新型肽脱甲酰基酶(PDF)抑制剂的研究(Ⅰ) --含异噁唑的丁二酰异羟肟酸衍生物的设计与合成

目的：发现新的肽脱甲酰基酶（PDF）抑制剂先导化合物.方法：在异噁唑环杂原子作为电子对供体替代羰基氧原子与受体形成氢键的新思路指导下,设计并合成了一系列新型含异噁唑的β-戊基-丁二酰异羟肟酸衍生物,其结构经核磁共振（NMR）、质谱（MS）等证明,并对部分该类化合物进行了体外抑菌实验.结果：体外抑菌实验表明,该类化合物具有一定的抗菌活性.结论：以异噁唑环杂原子作为电子对供体替代肽分子中的羰基氧原子与受体形成氢键的设想是成立的,为进一步优化本类化合物结构,乃至对类肽新药的设计具有重要意义.

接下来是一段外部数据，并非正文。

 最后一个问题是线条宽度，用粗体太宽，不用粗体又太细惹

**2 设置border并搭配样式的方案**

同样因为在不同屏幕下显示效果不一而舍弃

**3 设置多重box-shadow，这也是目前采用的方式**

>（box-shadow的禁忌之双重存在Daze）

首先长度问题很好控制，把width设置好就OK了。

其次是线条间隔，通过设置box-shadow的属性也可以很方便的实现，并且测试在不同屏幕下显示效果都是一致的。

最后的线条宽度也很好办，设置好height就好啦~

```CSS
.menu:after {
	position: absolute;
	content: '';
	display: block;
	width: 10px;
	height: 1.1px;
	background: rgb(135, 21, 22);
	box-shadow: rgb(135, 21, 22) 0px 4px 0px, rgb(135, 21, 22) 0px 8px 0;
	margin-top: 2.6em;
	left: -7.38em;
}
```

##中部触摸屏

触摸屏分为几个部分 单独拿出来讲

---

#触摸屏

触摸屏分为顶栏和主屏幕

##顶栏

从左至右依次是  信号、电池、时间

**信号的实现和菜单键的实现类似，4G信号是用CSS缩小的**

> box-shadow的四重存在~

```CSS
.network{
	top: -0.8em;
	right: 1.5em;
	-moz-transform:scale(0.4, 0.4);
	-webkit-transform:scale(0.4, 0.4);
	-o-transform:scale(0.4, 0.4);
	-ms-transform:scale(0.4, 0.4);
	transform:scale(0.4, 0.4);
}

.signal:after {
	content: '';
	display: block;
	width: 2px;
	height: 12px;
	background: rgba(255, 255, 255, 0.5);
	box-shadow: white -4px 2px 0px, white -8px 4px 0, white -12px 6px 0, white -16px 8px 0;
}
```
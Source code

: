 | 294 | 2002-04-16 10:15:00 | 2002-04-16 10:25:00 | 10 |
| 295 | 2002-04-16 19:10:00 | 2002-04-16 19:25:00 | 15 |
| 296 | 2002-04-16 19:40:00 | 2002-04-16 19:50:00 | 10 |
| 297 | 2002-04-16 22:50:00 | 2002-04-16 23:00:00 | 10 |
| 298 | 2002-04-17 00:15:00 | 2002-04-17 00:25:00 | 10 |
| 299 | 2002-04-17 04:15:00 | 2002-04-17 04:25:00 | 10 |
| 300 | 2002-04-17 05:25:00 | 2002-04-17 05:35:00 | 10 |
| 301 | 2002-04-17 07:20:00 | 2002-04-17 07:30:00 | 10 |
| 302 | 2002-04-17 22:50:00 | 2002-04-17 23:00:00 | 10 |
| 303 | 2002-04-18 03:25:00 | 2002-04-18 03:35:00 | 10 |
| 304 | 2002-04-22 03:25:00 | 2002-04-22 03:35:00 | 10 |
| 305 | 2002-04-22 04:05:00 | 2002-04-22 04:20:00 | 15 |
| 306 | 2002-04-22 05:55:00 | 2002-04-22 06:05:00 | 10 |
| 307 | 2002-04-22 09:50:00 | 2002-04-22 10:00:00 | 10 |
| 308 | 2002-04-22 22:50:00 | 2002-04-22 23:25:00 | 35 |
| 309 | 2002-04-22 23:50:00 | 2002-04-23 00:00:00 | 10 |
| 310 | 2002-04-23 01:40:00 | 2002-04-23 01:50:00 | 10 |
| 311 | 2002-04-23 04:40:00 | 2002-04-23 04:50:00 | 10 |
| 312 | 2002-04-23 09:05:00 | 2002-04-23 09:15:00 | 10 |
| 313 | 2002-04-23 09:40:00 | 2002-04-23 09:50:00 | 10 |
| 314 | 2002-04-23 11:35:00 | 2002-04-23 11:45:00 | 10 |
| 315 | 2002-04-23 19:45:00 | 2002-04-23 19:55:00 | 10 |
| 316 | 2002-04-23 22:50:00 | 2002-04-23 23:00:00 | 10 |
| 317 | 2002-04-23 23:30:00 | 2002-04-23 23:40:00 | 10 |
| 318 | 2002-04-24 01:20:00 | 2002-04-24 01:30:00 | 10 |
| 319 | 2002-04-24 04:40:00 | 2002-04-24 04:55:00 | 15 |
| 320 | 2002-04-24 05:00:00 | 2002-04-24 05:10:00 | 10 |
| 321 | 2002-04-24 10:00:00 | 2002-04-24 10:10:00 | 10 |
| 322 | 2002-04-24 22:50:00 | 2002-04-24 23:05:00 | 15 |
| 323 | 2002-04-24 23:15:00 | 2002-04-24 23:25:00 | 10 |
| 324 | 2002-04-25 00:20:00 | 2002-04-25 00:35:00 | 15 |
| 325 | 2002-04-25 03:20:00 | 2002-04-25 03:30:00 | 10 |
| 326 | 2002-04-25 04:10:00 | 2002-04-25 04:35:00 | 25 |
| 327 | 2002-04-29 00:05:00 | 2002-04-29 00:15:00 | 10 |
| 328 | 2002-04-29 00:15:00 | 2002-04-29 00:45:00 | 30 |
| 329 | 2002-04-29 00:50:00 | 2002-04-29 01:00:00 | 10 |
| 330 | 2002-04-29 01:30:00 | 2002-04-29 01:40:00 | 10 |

A novel bacterial peptide deformylase inhibitor: synthesis of succinate hydroxamate analogues containing isoxazole substitute

Objective:To develop lead compounds classified as a nonpeptide bacterial peptide deformylase (PDF) inhibitor.Methods:Based on a rational that a heteroatom in isoxazole ring may be used as electron donor to form a hydrogen bond with receptors instead of oxygen atom in a carboxyl group of PDF,a series of 2-n-pentyl succinate hydroxamate derivatives containing isoxazole substitutes were newly synthesized.The structures of such new derivatives were confirmed by NMR and MS.An anti-bac- terial assay in vitro for the new derivatives was conducted.Results:The new derivatives showed antibac- terial activities.Conclusion:Isoxazole ring could be used as the substitute of amide to offer electron pairs for the formation of hydrogen bond with receptors.